» **YOUR OBJECTIVE**:
What lines in the following entries hold the word "tree"? Copy each one.

» **EXCERPTED DATA**:

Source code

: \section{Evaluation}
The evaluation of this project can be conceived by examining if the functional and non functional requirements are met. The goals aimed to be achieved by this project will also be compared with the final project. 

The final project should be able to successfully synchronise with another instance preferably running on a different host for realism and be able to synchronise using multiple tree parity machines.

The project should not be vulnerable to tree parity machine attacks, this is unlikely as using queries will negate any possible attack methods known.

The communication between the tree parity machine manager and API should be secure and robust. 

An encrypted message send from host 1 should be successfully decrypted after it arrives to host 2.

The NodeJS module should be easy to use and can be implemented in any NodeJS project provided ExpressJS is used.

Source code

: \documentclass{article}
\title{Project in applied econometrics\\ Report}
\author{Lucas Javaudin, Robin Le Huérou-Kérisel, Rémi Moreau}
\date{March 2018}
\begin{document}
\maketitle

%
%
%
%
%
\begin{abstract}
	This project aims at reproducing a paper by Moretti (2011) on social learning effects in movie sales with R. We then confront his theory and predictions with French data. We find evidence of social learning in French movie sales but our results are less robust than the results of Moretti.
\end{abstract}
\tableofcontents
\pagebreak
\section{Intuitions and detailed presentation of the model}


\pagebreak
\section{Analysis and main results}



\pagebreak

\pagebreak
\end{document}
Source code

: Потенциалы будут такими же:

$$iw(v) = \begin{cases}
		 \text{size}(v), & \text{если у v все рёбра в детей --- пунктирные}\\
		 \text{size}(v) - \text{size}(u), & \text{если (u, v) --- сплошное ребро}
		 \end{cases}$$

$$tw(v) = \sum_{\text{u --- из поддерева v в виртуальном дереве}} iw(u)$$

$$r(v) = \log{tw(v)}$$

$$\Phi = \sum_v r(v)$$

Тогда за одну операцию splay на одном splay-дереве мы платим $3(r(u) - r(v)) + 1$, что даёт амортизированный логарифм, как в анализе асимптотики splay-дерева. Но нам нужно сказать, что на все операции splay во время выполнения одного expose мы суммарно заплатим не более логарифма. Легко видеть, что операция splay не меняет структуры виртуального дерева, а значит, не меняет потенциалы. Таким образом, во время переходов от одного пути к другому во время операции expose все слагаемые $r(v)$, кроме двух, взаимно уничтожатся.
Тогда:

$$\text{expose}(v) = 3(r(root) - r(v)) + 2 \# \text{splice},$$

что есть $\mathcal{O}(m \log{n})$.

» **EXERCISE SOLUTION**:
The final project should be able to successfully synchronise with another instance preferably running on a different host for realism and be able to synchronise using multiple tree parity machines.
The project should not be vulnerable to tree parity machine attacks, this is unlikely as using queries will negate any possible attack methods known.
The communication between the tree parity machine manager and API should be secure and robust. 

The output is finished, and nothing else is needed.